Oklahoma's Jalen Hurts' struggles with consistent accuracy throughout 2019 was on display in Senior Bowl practices, especially on Day 1 where he looked nothing like a fringe-first-round pick he was hyped up to be when the Senior Bowl rosters were announced. He's played more like a Day 3 selection, and while his skill set will likely lead to some highlight moments during the actual game, his practice reps have sparked more questions about whether he has the arm talent needed to make an impact as an NFL starter.
Michigan's Shea Patterson was downright brutal. To his credit, his throwing motion improved from a labored shotput style to a more compact release, but he just doesn't have the baseline talent needed to project as a developmental starter. He'll have a place in the league as a backup (maybe?), but he doesn't offer the kind of starting-quality traits that the Bears need to add in a young passer behind Trubisky.
Washington State's Anthony Gordon has his fan club among Bears backers, but his 199-pound frame and average arm strength may have him destined for undrafted free agency. There's no denying his level of production in Mike Leach's offense last season (5,596 yards and 48 touchdowns), but he doesn't project as an NFL starter and it's even a stretch to say he can be a legitimate No. 2. His performance during practices has been forgettable, and that's not how any quarterback wants to be described.
Colorado's Steven Montez, who began the week as a likely undrafted free agent, did nothing to suggest that should change. He has really good size (6-foot-4, 240 pounds) and his arm is adequate enough to make NFL throws, but he's a wildly inconsistent passer who hasn't done much during his time as the Buffaloes' starter to think his ceiling is overly high on the next level.
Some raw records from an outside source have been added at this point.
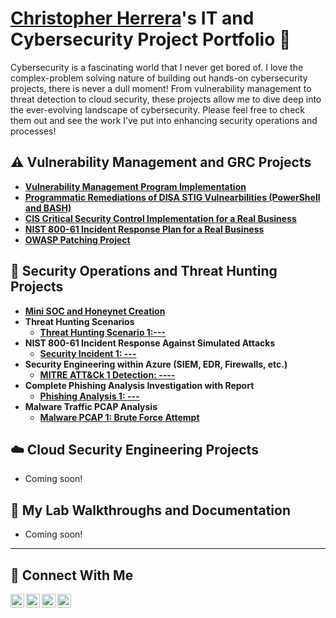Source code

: # <a href="https://www.linkedin.com/in/chris-herrera-cyber/">Christopher Herrera</a>'s IT and Cybersecurity Project Portfolio 🔐

Cybersecurity is a fascinating world that I never get bored of. I love the complex-problem solving nature of building out hands-on cybersecurity projects, there is never a dull moment! From vulnerability management to threat detection to cloud security, these projects allow me to dive deep into the ever-evolving landscape of cybersecurity. Please feel free to check them out and see the work I’ve put into enhancing security operations and processes!


## ⚠️ Vulnerability Management and GRC Projects

- **[Vulnerability Management Program Implementation](https://github.com/ChrisHerrera90/)**
- **[Programmatic Remediations of DISA STIG Vulnearbilities (PowerShell and BASH)](https://github.com/ChrisHerrera90/programmatic-vulnerability-remediations)**
- **[CIS Critical Security Control Implementation for a Real Business](https://github.com/ChrisHerrera90/)**
- **[NIST 800-61 Incident Response Plan for a Real Business ](https://github.com/ChrisHerrera90/)**
- **[OWASP Patching Project](https://github.com/ChrisHerrera90/)**

## 🚨 Security Operations and Threat Hunting Projects

- **[Mini SOC and Honeynet Creation](https://github.com/ChrisHerrera90/)**
- **Threat Hunting Scenarios**
  - **[Threat Hunting Scenario 1:---](https://github.com/ChrisHerrera90/)**
- **NIST 800-61 Incident Response Against Simulated Attacks**
  - **[Security Incident 1: ---](https://github.com/ChrisHerrera90/)**
- **Security Engineering within Azure (SIEM, EDR, Firewalls, etc.)**
  - **[MITRE ATT&Ck 1 Detection: ----](https://github.com/ChrisHerrera90/)**
- **Complete Phishing Analysis Investigation with Report**
  - **[Phishing Analysis 1: ---](https://github.com/ChrisHerrera90/)**
- **Malware Traffic PCAP Analysis**
  - **[Malware PCAP 1: Brute Force Attempt](https://github.com/ChrisHerrera90/)**


## ☁️ Cloud Security Engineering Projects

- Coming soon!

## 🧪 My Lab Walkthroughs and Documentation

- Coming soon!
  
<hr/>

## 🤳 Connect With Me

[<img align="left" alt="___________ | YouTube" width="22px" src="https://cdn.jsdelivr.net/npm/simple-icons@v3/icons/youtube.svg" />][youtube]
[<img align="left" alt="___________ | Twitter" width="22px" src="https://cdn.jsdelivr.net/npm/simple-icons@v3/icons/twitter.svg" />][twitter]
[<img align="left" alt="chris-herrera-cyber | LinkedIn" width="22px" src="https://cdn.jsdelivr.net/npm/simple-icons@v3/icons/linkedin.svg" />][linkedin]
[<img align="left" alt="___________ | Instagram" width="22px" src="https://cdn.jsdelivr.net/npm/simple-icons@v3/icons/instagram.svg" />][instagram]

[twitter]: https://twitter.com/___________
[youtube]: https://www.youtube.com/c/___________
[instagram]: https://www.instagram.com/___________
[linkedin]: https://linkedin.com/in/chris-herrera-90

<!--
<img width="35" alt="image" src="https://github.com/user-attachments/assets/2f41c7cd-5ea8-4475-b451-a37161b6c3fb"> 
<img width="35" alt="image" src="https://github.com/user-attachments/assets/77649969-9910-4994-8b96-74a116cfb2a8">
-->
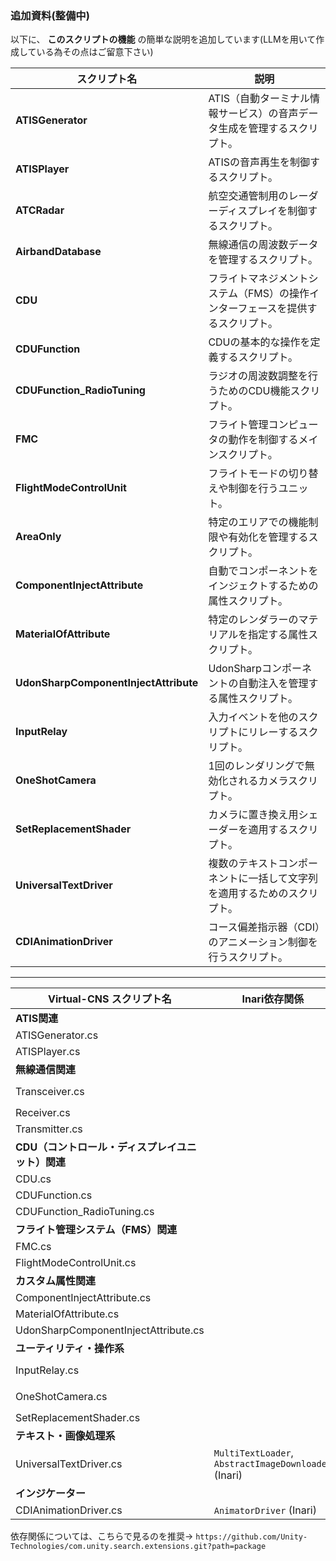 ### 追加資料(整備中)
以下に、 **このスクリプトの機能** の簡単な説明を追加しています(LLMを用いて作成している為その点はご留意下さい)

| **スクリプト名**                              | **説明**                                                                                       |
|---------------------------------------------|---------------------------------------------------------------------------------------------|
| **ATISGenerator**                           | ATIS（自動ターミナル情報サービス）の音声データ生成を管理するスクリプト。                          |
| **ATISPlayer**                              | ATISの音声再生を制御するスクリプト。                                                          |
| **ATCRadar**                                | 航空交通管制用のレーダーディスプレイを制御するスクリプト。                                      |
| **AirbandDatabase**                         | 無線通信の周波数データを管理するスクリプト。                                                  |
| **CDU**                                     | フライトマネジメントシステム（FMS）の操作インターフェースを提供するスクリプト。                   |
| **CDUFunction**                             | CDUの基本的な操作を定義するスクリプト。                                                      |
| **CDUFunction_RadioTuning**                 | ラジオの周波数調整を行うためのCDU機能スクリプト。                                              |
| **FMC**                                     | フライト管理コンピュータの動作を制御するメインスクリプト。                                      |
| **FlightModeControlUnit**                   | フライトモードの切り替えや制御を行うユニット。                                                |
| **AreaOnly**                                | 特定のエリアでの機能制限や有効化を管理するスクリプト。                                          |
| **ComponentInjectAttribute**                | 自動でコンポーネントをインジェクトするための属性スクリプト。                                    |
| **MaterialOfAttribute**                     | 特定のレンダラーのマテリアルを指定する属性スクリプト。                                          |
| **UdonSharpComponentInjectAttribute**       | UdonSharpコンポーネントの自動注入を管理する属性スクリプト。                                    |
| **InputRelay**                              | 入力イベントを他のスクリプトにリレーするスクリプト。                                           |
| **OneShotCamera**                           | 1回のレンダリングで無効化されるカメラスクリプト。                                              |
| **SetReplacementShader**                    | カメラに置き換え用シェーダーを適用するスクリプト。                                             |
| **UniversalTextDriver**                     | 複数のテキストコンポーネントに一括して文字列を適用するためのスクリプト。                         |
| **CDIAnimationDriver**                      | コース偏差指示器（CDI）のアニメーション制御を行うスクリプト。                                   |

---

| **Virtual-CNS スクリプト名**            | **Inari依存関係**                                     | **Toolkit依存関係**                                     |
|----------------------------------------|-----------------------------------------------------|-------------------------------------------------------|
| **ATIS関連**                           |                                                     |                                                       |
| ATISGenerator.cs                       |                                                     |                                                       |
| ATISPlayer.cs                          |                                                     |                                                       |
| **無線通信関連**                       |                                                     |                                                       |
| Transceiver.cs                         |                                                     | `NetworkedTrigger` (Toolkit)                          |
| Receiver.cs                            |                                                     |                                                       |
| Transmitter.cs                         |                                                     |                                                       |
| **CDU（コントロール・ディスプレイユニット）関連** |                                                     |                                                       |
| CDU.cs                                 |                                                     |                                                       |
| CDUFunction.cs                         |                                                     |                                                       |
| CDUFunction_RadioTuning.cs             |                                                     |                                                       |
| **フライト管理システム（FMS）関連**   |                                                     |                                                       |
| FMC.cs                                 |                                                     |                                                       |
| FlightModeControlUnit.cs               |                                                     |                                                       |
| **カスタム属性関連**                   |                                                     |                                                       |
| ComponentInjectAttribute.cs            |                                                     |                                                       |
| MaterialOfAttribute.cs                 |                                                     |                                                       |
| UdonSharpComponentInjectAttribute.cs   |                                                     |                                                       |
| **ユーティリティ・操作系**             |                                                     |                                                       |
| InputRelay.cs                          |                                                     | `UniversalAction` (Toolkit)                           |
| OneShotCamera.cs                       |                                                     | `PlatformTrigger` (Toolkit)                           |
| SetReplacementShader.cs                |                                                     |                                                       |
| **テキスト・画像処理系**               |                                                     |                                                       |
| UniversalTextDriver.cs                 | `MultiTextLoader`, `AbstractImageDownloader` (Inari)|                                                       |
| **インジケーター**                     |                                                     |                                                       |
| CDIAnimationDriver.cs                  | `AnimatorDriver` (Inari)                            |                                                       |

依存関係については、こちらで見るのを推奨→ `https://github.com/Unity-Technologies/com.unity.search.extensions.git?path=package`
Like Patterson and Gordon, Montez is going to wait a while for his name to be called come draft weekend.
So where does that leave the Bears in their hunt for an improved quarterback depth chart?
Washington's Jacob Eason and Georgia's Jake Fromm are the only viable options at this point in Round 2. Eason's NFL-ready arm and Fromm's experience and accuracy rank higher than any of the Tier 2 quarterbacks at the Senior Bowl and with such a sizeable gap between their skill set and those other guys, Pace will have no choice but to be aggressive and select one at No. 43 or 50 if his goal is to end April's 2020 draft with a rookie in the quarterback room.